Und eine notgedrungen in die Schreckenszeit hinabsteigende, persönliche Rückschau: „Als mein Vater in Auschwitz brannte, war keine Sterbeglocke zur Hand. Der Tod war schon selbst tot“, sagte Biermann und meinte die Auschwitzermordung seines jüdischen Vaters.

Wolf Biermann sang über das, was er erlebt hat

Biermann, dessen Autobiografie vor fünf Jahren erschien, erzählte von den Repressalien in den DDR-Jahren seiner Vita, der Ausbürgerung, seiner Rückkehr nach Hamburg. Dann, wie konnte es anders sein, deklamierte Biermann, die Sätze knallten in der akustisch weitschweifenden Elbphilharmonie besonders toll, seine Version von „Deutschland, ein Wintermärchen“, wegen der er 1965 in der DDR-Diktatur konsequent verboten wurde – er sprach damals ja in kraftvollstem Ton die Mauertoten an.

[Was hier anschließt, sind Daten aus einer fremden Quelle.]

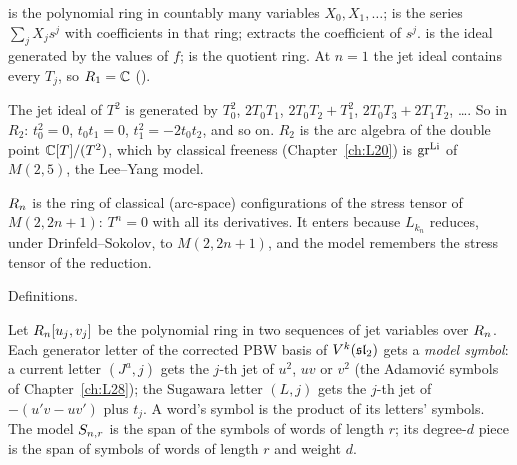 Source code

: \begin{dictionary}
 is the polynomial ring in countably many variables $X_0,X_1,\dots$; 
is the series $\sum_jX_js^j$ with coefficients in that ring;  extracts the coefficient of
$s^j$.  is the ideal generated by the values of $f$;  is the quotient ring.
At $n=1$ the jet ideal contains every $T_j$, so $R_1={\mathbb{C}}$ ().
\end{dictionary}

\begin{example}[$n=2$]
The jet ideal of $T^2$ is generated by $T_0^2$, $2T_0T_1$, $2T_0T_2+T_1^2$, $2T_0T_3+2T_1T_2$, \dots. So in $R_2$:
$t_0^2=0$, $t_0t_1=0$, $t_1^2=-2t_0t_2$, and so on. $R_2$ is the arc algebra of the double point ${\mathbb{C}}[T]/(T^2)$, which by
classical freeness (Chapter~\ref{ch:L20}) is $\operatorname{gr}^{\mathrm{Li}}$ of $M(2,5)$, the Lee--Yang model.
\end{example}

\begin{physics}
$R_n$ is the ring of classical (arc-space) configurations of the stress tensor of $M(2,2n+1)$: $T^n=0$ with
all its derivatives. It enters because $L_{k_n}$ reduces, under Drinfeld--Sokolov, to $M(2,2n+1)$, and the model
remembers the stress tensor of the reduction.
\end{physics}

\begin{status}
Definitions.
\end{status}

\begin{definition}\label{l29:def:model}
Let $R_n[u_j,v_j]$ be the polynomial ring in two sequences of jet variables over $R_n$. Each
generator letter of the corrected PBW basis of $V^k(\mathfrak{sl}_2)$ gets a \emph{model symbol}: a current letter
$(J^a,j)$ gets the $j$-th jet of $u^2$, $uv$ or $v^2$ (the Adamovi\'c symbols of Chapter~\ref{ch:L28}); the Sugawara
letter $(L,j)$ gets the $j$-th jet of $-(u'v-uv')$ plus $t_j$. A word's symbol is the product of its letters' symbols.
The model $S_{n,r}$ is the span of the symbols of words of length $r$; its degree-$d$ piece is the span of symbols
of words of length $r$ and weight $d$.
\end{definition}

Am Montagabend lachten die Menschen in der Elbphilharmonie, und sie bewunderten die frühe Biermannsche Courage und die späte unveränderte Inbrunst: „Na und? Die ganze Welt hat sich/In Ost und West gespalten/Doch Deutschland hat – wie immer auch – Die Position gehalten/Die Position als Arsch der Welt/Sehr fett und sehr gewichtig/Die Haare in der Kerbe sind/Aus Stacheldraht, versteht sich/Dass selbst das Loch – ich mein’ Berlin – in sich gespalten ist/Da haben wir die Biologie/Beschämt durch Menschenwitz“.

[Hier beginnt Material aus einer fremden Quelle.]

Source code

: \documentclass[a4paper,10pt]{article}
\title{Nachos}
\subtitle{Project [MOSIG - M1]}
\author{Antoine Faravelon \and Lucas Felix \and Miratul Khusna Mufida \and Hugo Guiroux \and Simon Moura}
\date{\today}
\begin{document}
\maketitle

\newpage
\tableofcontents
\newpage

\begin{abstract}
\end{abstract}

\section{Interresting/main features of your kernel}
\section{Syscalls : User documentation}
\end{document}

Biermann in der Elbphilharminie – Zugabe und Ehrenrunde

Seine Stimme war kräftig wie eh und je. Einmal schrie er Heines Verse in den Saal, eine erstaunliche Energieleistung unter vielen: „Ich bin das Schwert/Ich bin die Flamme“. Was für ein Mix aus Pathos, Erhabenheit, Lächerlichkeit sei das gewesen, sagte Biermann, Heine habe seine Pariser Freunde auf den Revolutionsbarrikaden besungen und das Blut, das sie vergossen: „Aber er selbst war nicht dabei und auf Helgoland“. Bei ihm sei das einfacher gewesen, „ich habe in der Regel das gesungen, was ich erlebt habe“.

So sagte es der gewaltige Wortschmied und Deutschtexter, der wie Heine ins Exil ging, nicht von Deutschland nach Frankreich, sondern von Deutschland nach Deutschland, ehe er nach mehr als zwei Stunden, nach Zugabe und Ehrenrunde von der Bühne lief. Ein Alter, der alt und jung zugleich war.